Prochaines histoires à délire debout

Il y a des jours où je me dis que ça doit être formidable d'être Jean-Luc
Fonck. Si j'étais Jean-Luc Fonck, ça voudrait dire que je serais
ce crooner au regard certes un peu jaune (à cause de la boisson)
mais tellement dévastateur, au sourire ravagé (je veux dire ravageur),
à la voix de Tergal (le velours étant réservé à un autre) et à
la gestuelle... (je ne trouve pas de qualificatif approprié, car Jean-Luc
a une manière de faire des gestes tellement à lui qu'elle ne
pourrait être décrite que par des gestes de Jean-Luc lui-même ;
l'adjectif gestuel semblant en définitive convenir le mieux pour qualifier
la gestuelle fonckienne) gestuelle.
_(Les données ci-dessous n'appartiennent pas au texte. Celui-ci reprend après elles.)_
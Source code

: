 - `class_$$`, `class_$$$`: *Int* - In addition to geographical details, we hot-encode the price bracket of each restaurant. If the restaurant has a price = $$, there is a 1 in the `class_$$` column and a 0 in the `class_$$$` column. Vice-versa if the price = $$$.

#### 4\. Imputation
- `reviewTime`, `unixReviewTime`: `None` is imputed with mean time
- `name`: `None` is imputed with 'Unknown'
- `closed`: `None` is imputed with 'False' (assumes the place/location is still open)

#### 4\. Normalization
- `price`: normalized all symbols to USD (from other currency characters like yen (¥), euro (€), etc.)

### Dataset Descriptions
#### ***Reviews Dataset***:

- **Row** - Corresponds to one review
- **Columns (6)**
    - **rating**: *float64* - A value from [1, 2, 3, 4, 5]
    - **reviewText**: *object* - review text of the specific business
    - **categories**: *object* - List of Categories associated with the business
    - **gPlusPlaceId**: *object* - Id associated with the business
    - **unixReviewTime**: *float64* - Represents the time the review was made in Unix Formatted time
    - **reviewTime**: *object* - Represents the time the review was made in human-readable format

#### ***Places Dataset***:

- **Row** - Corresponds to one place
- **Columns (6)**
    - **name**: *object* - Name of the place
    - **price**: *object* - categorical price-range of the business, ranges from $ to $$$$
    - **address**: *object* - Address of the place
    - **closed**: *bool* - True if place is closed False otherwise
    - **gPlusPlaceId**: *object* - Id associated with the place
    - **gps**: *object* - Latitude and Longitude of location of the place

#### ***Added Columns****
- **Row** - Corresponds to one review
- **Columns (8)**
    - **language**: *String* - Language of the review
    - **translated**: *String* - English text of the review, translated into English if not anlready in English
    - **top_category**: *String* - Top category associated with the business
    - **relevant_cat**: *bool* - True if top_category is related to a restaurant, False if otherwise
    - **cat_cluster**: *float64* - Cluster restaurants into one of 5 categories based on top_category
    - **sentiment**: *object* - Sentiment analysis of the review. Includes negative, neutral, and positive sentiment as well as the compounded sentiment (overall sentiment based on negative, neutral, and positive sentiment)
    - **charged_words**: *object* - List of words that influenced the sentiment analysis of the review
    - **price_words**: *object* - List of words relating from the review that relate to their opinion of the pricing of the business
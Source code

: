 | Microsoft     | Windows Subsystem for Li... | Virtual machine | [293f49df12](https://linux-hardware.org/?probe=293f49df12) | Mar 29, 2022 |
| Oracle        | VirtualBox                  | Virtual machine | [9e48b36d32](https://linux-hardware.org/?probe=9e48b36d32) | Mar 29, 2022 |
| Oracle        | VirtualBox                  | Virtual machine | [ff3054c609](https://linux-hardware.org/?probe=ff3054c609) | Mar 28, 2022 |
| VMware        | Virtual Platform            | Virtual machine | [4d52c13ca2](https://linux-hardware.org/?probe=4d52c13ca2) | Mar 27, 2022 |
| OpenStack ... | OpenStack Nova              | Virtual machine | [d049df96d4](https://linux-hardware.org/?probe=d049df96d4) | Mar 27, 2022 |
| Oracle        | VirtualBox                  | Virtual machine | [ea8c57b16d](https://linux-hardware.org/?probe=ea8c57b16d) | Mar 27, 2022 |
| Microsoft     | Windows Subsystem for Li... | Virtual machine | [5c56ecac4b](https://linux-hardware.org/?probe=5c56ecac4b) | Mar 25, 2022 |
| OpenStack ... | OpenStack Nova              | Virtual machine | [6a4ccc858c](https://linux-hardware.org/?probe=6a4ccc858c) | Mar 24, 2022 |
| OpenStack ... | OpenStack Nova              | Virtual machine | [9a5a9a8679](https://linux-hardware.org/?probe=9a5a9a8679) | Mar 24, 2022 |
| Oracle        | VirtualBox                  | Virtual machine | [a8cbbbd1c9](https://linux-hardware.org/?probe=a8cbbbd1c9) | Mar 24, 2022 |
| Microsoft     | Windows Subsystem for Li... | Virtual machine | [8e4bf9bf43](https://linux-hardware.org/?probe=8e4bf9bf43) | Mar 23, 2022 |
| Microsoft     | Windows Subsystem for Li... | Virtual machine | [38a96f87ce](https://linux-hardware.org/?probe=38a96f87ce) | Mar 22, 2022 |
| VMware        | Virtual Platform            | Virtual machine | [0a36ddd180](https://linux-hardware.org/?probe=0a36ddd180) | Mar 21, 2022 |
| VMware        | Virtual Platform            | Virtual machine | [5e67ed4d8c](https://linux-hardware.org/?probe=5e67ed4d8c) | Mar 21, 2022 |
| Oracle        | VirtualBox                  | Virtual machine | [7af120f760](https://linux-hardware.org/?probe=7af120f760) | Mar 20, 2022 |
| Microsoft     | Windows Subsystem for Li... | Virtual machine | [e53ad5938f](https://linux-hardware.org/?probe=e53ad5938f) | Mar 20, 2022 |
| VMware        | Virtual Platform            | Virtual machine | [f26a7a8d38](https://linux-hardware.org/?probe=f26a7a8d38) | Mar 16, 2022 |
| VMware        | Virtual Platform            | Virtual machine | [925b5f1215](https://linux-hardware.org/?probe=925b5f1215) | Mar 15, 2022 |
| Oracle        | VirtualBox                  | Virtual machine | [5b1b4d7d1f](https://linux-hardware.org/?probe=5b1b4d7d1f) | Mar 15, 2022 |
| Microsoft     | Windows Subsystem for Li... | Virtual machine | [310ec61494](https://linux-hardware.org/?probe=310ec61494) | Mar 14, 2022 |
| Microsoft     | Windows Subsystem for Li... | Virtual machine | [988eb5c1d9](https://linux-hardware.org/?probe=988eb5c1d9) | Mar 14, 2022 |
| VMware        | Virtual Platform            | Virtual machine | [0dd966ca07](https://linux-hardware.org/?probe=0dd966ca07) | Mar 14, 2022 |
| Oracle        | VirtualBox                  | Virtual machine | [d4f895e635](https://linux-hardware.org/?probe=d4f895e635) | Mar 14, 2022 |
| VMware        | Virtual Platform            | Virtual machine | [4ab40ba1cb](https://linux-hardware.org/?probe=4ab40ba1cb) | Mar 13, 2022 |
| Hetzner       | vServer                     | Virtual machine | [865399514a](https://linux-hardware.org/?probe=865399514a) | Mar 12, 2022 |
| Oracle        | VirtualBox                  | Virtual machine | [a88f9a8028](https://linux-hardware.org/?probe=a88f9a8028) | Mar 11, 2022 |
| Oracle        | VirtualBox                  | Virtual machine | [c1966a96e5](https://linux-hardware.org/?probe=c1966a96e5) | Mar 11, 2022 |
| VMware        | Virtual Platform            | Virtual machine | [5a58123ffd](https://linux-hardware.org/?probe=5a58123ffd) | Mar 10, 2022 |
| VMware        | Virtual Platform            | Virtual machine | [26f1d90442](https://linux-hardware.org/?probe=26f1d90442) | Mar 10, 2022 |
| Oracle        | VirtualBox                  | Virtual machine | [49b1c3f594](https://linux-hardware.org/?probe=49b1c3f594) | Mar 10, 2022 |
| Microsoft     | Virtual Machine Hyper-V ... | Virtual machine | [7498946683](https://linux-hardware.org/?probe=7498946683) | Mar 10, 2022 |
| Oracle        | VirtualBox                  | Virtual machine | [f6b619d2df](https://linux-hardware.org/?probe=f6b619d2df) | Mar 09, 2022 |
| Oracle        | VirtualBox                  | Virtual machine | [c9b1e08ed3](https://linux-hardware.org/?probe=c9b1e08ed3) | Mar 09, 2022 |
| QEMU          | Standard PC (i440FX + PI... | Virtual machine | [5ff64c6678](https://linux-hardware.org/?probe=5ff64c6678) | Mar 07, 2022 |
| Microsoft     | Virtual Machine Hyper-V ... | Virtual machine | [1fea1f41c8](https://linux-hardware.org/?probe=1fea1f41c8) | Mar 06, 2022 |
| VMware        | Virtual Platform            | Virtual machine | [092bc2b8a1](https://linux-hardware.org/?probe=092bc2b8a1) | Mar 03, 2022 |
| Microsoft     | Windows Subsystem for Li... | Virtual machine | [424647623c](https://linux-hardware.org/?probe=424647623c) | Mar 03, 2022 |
Si j'étais lui, je serais aussi
ce brillant photographe de terrain traquant la vérité partout où elle
se cache. Si j'étais lui, je serais un écrivain à succès, auteur de deux
best-sellers, s'apprêtant à offrir au public impatient mon troisième
recueil d'Histoires à délire debout. Et si j'étais lui, je serais surtout
reconnaissant à mon directeur de collection que j'aime tant, de
m'avoir écrit une aussi jolie post-face.